# SQLAlchemy - pandas

In previous tutorial, we have seen how to use `SQLAlchemy` to connect to a database. But the output of a select query is a list of python object. If you want to use them in a datascience
project, you will have to convert them into pandas dataframes or spark dataframes.

> For spark, the spark session can read directly from a database without using sqlAlchemy

In this tutorial, we will learn how to combine SQLAlchemy and pandas together to read data in DB and return a pandas dataframe.

In [11]:
import sqlalchemy as db
import pandas as pd
from sqlalchemy import Table, Column, Integer, SmallInteger, DateTime, String, MetaData,ForeignKey, Text, text

In [2]:
test_db_path="../../../data/test.db"
# as the sqlite db is a local file, so we need `/`
# echo attribute will enable the console to display the actual SQL query run by the engine
engine = db.create_engine(f'sqlite:///{test_db_path}', echo=True)

In [3]:
metadata=MetaData()

cohort=Table('cohort',
             metadata,
             Column('id',Integer,primary_key=True),
             Column('cname',String)
             )

dataset=Table('dataset',
              metadata,
              Column('id',Integer,primary_key=True),
              Column('cohort_id',Integer,ForeignKey("cohort.id")),
              Column('year',Integer),
              Column('name',String),
              Column('location',String),
              Column('status',SmallInteger)
              )
descriptor=Table('descriptor',
                 metadata,
                 Column('id',Integer,primary_key=True),
                 Column('name',String),
                 Column('location',String),
                 Column('dataset_id',Integer,ForeignKey("dataset.id"))
                 )

validation_rule=Table('validation_rule',
                      metadata,
                      Column('id',Integer,primary_key=True),
                      Column('name',String),
                      Column('description',Text),
                      Column('args',String),
                      Column('kwargs',String)
                      )

validation_task=Table('validation_task',
                      metadata,
                      Column('id',Integer,primary_key=True),
                      Column('starting_date',DateTime),
                      Column('ending_date',DateTime),
                      Column('dataset_id',Integer,ForeignKey("dataset.id")),
                      Column('validation_rule_id',Integer,ForeignKey("validation_rule.id")),
                      Column('task_status',SmallInteger),
                      Column('output',Text)
                      )

## Solution 1: SQLalchemy rows to pandas df

Pandas can build dataframe from a list of SQLalchemy rows.

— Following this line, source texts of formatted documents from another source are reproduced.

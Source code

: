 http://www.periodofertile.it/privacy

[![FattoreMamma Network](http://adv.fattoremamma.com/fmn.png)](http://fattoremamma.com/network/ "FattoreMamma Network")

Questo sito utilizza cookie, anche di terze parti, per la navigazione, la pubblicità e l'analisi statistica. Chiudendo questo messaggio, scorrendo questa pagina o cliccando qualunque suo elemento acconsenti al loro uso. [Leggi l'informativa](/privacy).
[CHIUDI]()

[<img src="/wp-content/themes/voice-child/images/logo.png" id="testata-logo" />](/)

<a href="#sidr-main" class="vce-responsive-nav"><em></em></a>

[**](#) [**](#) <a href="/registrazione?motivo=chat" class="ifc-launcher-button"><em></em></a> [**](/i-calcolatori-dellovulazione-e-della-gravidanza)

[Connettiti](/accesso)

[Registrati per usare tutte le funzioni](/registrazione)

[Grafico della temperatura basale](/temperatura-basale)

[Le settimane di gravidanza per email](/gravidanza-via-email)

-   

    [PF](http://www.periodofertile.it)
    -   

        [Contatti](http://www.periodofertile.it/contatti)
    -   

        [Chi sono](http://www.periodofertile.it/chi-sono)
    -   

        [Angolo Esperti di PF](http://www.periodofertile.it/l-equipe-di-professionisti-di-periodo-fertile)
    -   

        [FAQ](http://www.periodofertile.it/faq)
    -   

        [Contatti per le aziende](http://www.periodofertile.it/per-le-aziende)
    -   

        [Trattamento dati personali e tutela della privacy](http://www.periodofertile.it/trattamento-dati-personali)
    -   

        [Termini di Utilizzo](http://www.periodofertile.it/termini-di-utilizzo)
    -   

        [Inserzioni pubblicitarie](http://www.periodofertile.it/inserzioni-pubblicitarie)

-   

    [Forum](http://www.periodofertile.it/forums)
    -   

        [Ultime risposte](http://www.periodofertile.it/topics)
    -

In below example,
1. Create  a mapping object of the target table
2. build a select query and execute it
3. Use pandas constructor to build dataframe from the list of row.LegacyRow


In [4]:
# start a connection by using the above engine dialect
connection = engine.connect()

In [7]:
# creat a mapping object of the table dataset
cohort = db.Table('cohort', metadata, autoload=True, autoload_with=engine)
results=connection.execute(db.select([cohort])).fetchall()

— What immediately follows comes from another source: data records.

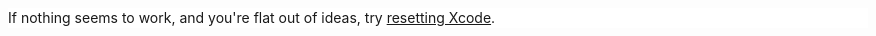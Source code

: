 
If nothing seems to work, and you're flat out of ideas, try [resetting Xcode](https://github.com/codepath/ios_guides/wiki/Fixing-Xcode).

[issuesnavigator]: https://developer.apple.com/library/ios/recipes/xcode_help-issue_navigator/articles/viewing_issues_in_the_issue_navigator.html

[usingbreakpoints]: https://developer.apple.com/library/ios/recipes/xcode_help-source_editor/chapters/Creating,Disabling,andDeletingBreakpoints.html

[exceptionbreakpoint]: https://developer.apple.com/library/ios/recipes/xcode_help-breakpoint_navigator/articles/adding_an_exception_breakpoint.html

[debugarea]: https://developer.apple.com/library/mac/recipes/xcode_help-debugger/articles/about_debug_area.html

[usingconsole]: https://developer.apple.com/library/tvos/documentation/DeveloperTools/Conceptual/debugging_with_xcode/chapters/debugging_tools.html#//apple_ref/doc/uid/TP40015022-CH8-SW10

[variableview]: https://developer.apple.com/library/tvos/documentation/DeveloperTools/Conceptual/debugging_with_xcode/chapters/debugging_tools.html#//apple_ref/doc/uid/TP40015022-CH8-SW9

[debugviewhierarchy]: https://developer.apple.com/library/tvos/documentation/DeveloperTools/Conceptual/debugging_with_xcode/chapters/special_debugging_workflows.html#//apple_ref/doc/uid/TP40015022-CH9-SW2

[lldbxcode]: https://developer.apple.com/library/mac/documentation/IDEs/Conceptual/gdb_to_lldb_transition_guide/document/Introduction.html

2023-02-13 11:13:14,625 INFO sqlalchemy.engine.Engine SELECT cohort.id, cohort.cname 
FROM cohort
2023-02-13 11:13:14,628 INFO sqlalchemy.engine.Engine [cached since 220.3s ago] ()
<class 'list'>


In [8]:
for item in results:
    print(type(item))
    print(f"{item.keys()}")

<class 'sqlalchemy.engine.row.LegacyRow'>
RMKeyView(['id', 'cname'])
<class 'sqlalchemy.engine.row.LegacyRow'>
RMKeyView(['id', 'cname'])
<class 'sqlalchemy.engine.row.LegacyRow'>
RMKeyView(['id', 'cname'])


In [9]:
df=pd.DataFrame(results)
df.head()

Unnamed: 0,id,cname
0,1,casd
1,2,toto
2,3,titi


## Solution 2: Use a raw sql query

This solution is similar to solution. The only difference is that we did not create a mapping object, but convert a raw sql query string to a query.

In [15]:

sql = '''
    SELECT * FROM cohort;
'''

query = connection.execute(text(sql))
df1 = pd.DataFrame(query.fetchall())

2023-02-13 11:30:45,065 INFO sqlalchemy.engine.Engine 
    SELECT * FROM cohort;

2023-02-13 11:30:45,084 INFO sqlalchemy.engine.Engine [cached since 409.4s ago] ()


In [16]:
df1.head()

Unnamed: 0,id,cname
0,1,casd
1,2,toto
2,3,titi


## Solution 3 Use pandas read_sql function

In above two solutions, we used `fetchall()` function to get data first, then convert it into a pandas data frame. Alternatively, we can also achieve it using `pandas.read_sql`. Since SQLAlchemy is integrated with Pandas, we only need to provide a SQLAlchemy connection.

Check below example

In [17]:
df2= pd.read_sql(f"""select * from cohort;""",con=connection)
df2.head()

2023-02-13 11:32:06,409 INFO sqlalchemy.engine.Engine PRAGMA main.table_info("select * from cohort;")
2023-02-13 11:32:06,415 INFO sqlalchemy.engine.Engine [raw sql] ()
2023-02-13 11:32:06,417 INFO sqlalchemy.engine.Engine PRAGMA temp.table_info("select * from cohort;")
2023-02-13 11:32:06,418 INFO sqlalchemy.engine.Engine [raw sql] ()
2023-02-13 11:32:06,419 INFO sqlalchemy.engine.Engine select * from cohort;
2023-02-13 11:32:06,420 INFO sqlalchemy.engine.Engine [raw sql] ()


Unnamed: 0,id,cname
0,1,casd
1,2,toto
2,3,titi


You can also notice that pandas also provide two other methods `read_sql_table` and `read_sql_query`.

## Solution 4. Use pandas.DataFrame function

If you need to parsing the table first. You can use the pandas.createDataframe function

In [18]:
# get the cohort list
cohort = db.Table('cohort', metadata, autoload=True, autoload_with=engine)
results=connection.execute(db.select([cohort])).fetchall()

2023-02-13 11:46:40,568 INFO sqlalchemy.engine.Engine SELECT cohort.id, cohort.cname 
FROM cohort
2023-02-13 11:46:40,569 INFO sqlalchemy.engine.Engine [cached since 2226s ago] ()


In [19]:
cohort_data_list=[]
for item in results:
    cohort_data=[item["id"]+1,"cohortName:"+item["cname"]]
    cohort_data_list.append(cohort_data)

df3=pd.DataFrame(cohort_data_list,columns=["id","cname"])

In [20]:
df3.head()

Unnamed: 0,id,cname
0,2,cohortName:casd
1,3,cohortName:toto
2,4,cohortName:titi